Artık o noktada İngiltere’ye göç etmeye karar verdiğini söyleyen Amar, Fransa’yı bazen özlese de ülkede hakim olan güvensizlik ortamını özlemediğini söyledi.
Amar, Leicester’e son yıllarda yerleşen belki 2 bine yakın Müslüman Fransız aile olduğunu, Fransa’da gelecek yıllarda daha az İslamofobi olmasını umduklarını ifade etti.
Başörtüsü nedeniyle ilk iş mülakatında elendi
Paris’in banliyölerinde büyüyen 32 yaşındaki Nadia da gençliğinde kendi isteğiyle başörtüsü takmaya başladığını ancak 18 yaşındaki ilk iş mülakatında insan kaynakları biriminin kendisiyle bu nedenle görüşmediğini anlattı.
Kendisine yapılan muameleyi değiştirmek için insan kaynakları uzmanı olma yolunda ilerlediğini ifade eden Nadia, Paris’te büyük şirketlerde çalışmaya başladığında da başörtüsünü çıkarmasının istendiğini aktararak “Kimliğimin bir parçasını reddetmek zorundaymışım gibi hissettim.” dedi.
Nadia, 2015 saldırıları sonrası oluşan ortam, “ayrılıkçılık” etrafındaki siyasi söylemler ve sokakta başörtüsüne yönelik hakaretler nedeniyle Brexit’ten kısa süre önce İngiltere’ye göç etmeye karar verdiğini aktardı.

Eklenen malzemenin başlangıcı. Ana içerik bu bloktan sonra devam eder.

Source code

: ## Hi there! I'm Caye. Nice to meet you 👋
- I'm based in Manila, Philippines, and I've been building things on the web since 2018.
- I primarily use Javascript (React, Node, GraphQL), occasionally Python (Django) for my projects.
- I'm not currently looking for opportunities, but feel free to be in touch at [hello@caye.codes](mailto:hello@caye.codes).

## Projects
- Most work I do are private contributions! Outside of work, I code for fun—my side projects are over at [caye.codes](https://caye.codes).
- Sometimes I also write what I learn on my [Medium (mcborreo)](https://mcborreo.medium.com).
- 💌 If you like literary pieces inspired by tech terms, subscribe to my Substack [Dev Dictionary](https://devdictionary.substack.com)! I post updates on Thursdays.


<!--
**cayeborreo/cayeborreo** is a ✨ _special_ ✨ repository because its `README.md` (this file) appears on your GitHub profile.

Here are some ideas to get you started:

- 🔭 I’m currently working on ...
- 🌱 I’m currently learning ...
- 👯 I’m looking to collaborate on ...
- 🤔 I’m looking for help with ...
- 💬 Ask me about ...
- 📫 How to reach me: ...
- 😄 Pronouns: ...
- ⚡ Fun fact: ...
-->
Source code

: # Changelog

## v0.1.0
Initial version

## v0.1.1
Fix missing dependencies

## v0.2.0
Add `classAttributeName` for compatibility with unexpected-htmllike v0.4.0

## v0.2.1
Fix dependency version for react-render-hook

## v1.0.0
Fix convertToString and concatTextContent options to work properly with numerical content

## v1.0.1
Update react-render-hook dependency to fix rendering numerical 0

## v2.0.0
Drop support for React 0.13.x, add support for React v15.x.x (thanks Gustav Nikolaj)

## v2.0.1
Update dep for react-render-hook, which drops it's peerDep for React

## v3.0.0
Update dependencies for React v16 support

Halen Londra’da çok uluslu bir şirketin insan kaynakları biriminde çalışan Nadia, gelecekte Fransa’daki ailesinin yanına dönmek istediğini belirterek “Gelecekte umarım, İslam ve başörtüsü kamusal tartışmaların bir parçası olmayacak.” ifadesini kullandı.
Öte yandan JDD’nin 16 Şubat’ta, “Erdoğan’ın ülkesine sığınan genç Fransız Müslümanlar” başlığıyla yayımladığı haberde, Fransa’dan, Müslüman olmaları nedeniyle yaşadıkları baskıdan kaçarak Türkiye’ye gelen eğitimli, girişimci ve üretken Müslümanlar konu alınmış, Türkiye’nin uzun zamandır bu kişileri cezbettiği belirtilmişti.